Are there good efficiency savings using Sql Server 2005 over Sql Server 2000?
Or does it just have more services etc
Has anyone seen their system work any quicker after making the upgrade?
Are there good efficiency savings using Sql Server 2005 over Sql Server 2000?
Or does it just have more services etc
Has anyone seen their system work any quicker after making the upgrade?
The surrounding tools such as Analysis Services were substantially rewritten and can get you a variety of wins depending on your requirements. However I don't see a lot of really fundamental changes from 2000 to 2005 in the core database engine.
There are some improvements that may get you better performance in certain situations. SQL2005 has much better support for 64-bit architectures and better table partitioning than SQL2000 (you can partition a table as opposed to making partitioned views). 64-bit support is the most likely to give you a performance win on a large system as it allows you to set up much larger caches.
Apart from those features I don't believe that there is really a large difference. There are probably minor performance tweaks.
The main reason to move from SQL2000 to SQL2005 will be when SQL2000 goes out of support. If you have a running application on SQL2000 there are not a lot of compelling reasons to switch to 2005 while 2000 is still supported by Microsoft.
Data Warehouse systems will get quite a few wins from moving to SQL2005. SSIS, SSAS2005 and SSRS2005 are much better than their SQL2000 counterparts.
2005 provides MVCC - row level versioning essentially - so as a developer there are some efficiencies: less locking to worry about.
I haven't migrated a system from 2000 to 2005 - I've either started with one or the other - so I don't have a comparison of my own. But there is a reasonable chance you will see a perf difference; if not by taking advantage of some of the new features like snapshot isolation, then at least by virtue of the fact that SQL2005's licensing model allows you to go multi-core at no additional licensing cost, and by the fact that SQL2005 has improved memory management.

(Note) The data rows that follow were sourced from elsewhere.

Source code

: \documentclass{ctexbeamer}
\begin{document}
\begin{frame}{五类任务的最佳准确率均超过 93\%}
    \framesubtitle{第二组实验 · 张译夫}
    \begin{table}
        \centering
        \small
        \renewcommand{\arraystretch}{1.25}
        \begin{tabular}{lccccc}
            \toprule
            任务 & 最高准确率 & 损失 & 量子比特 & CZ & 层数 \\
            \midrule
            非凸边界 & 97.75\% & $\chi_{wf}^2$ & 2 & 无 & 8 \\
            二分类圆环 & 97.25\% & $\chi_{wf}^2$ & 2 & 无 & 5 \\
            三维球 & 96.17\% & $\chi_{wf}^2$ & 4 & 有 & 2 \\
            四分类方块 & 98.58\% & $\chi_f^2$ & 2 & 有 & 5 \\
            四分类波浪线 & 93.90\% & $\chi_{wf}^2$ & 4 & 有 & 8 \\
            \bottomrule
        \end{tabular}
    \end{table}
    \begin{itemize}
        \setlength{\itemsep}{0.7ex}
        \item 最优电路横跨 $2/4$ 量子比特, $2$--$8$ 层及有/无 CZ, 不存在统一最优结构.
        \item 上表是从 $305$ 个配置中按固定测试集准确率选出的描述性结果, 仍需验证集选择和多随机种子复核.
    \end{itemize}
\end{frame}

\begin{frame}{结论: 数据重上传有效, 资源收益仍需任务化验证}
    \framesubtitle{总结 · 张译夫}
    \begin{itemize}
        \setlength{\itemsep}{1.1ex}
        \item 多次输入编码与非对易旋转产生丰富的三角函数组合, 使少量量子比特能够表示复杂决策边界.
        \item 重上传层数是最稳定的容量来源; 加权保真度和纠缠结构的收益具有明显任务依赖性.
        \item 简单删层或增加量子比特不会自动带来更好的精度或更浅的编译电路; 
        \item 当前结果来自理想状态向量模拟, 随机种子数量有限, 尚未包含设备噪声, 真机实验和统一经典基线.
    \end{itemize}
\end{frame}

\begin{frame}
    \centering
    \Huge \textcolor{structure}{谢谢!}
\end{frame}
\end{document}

Things will absolutely run faster with 2005. There were several improvements made to the query optimizer. And now you can create covering indexes so that the included columns only exist at the leaf level and don't have to get sorted. That alone is an enormous improvement and reason enough to upgrade.
SQL 2005 does a better job of working with caching. You used to have to poll SQL 2000 periodically to check for updates to a whole table. Now you can subscribe to a notification when something changes. It also works for queries, tables, and a few other elements.
I would say yes for all of the reasons listed by others, but even if your SQL skills are not that strong and your queries are not that great they will probably run faster on 2005. We moved from 2000 to 2005 and we had some complex queries that we could not get properly optimized in 2000. When we moved to 2005 it ate the queries up! Clearly the optimizer was making much better decisions out of the box.
I would strongly recommend moving to 2005 unless you have no issues with 2000.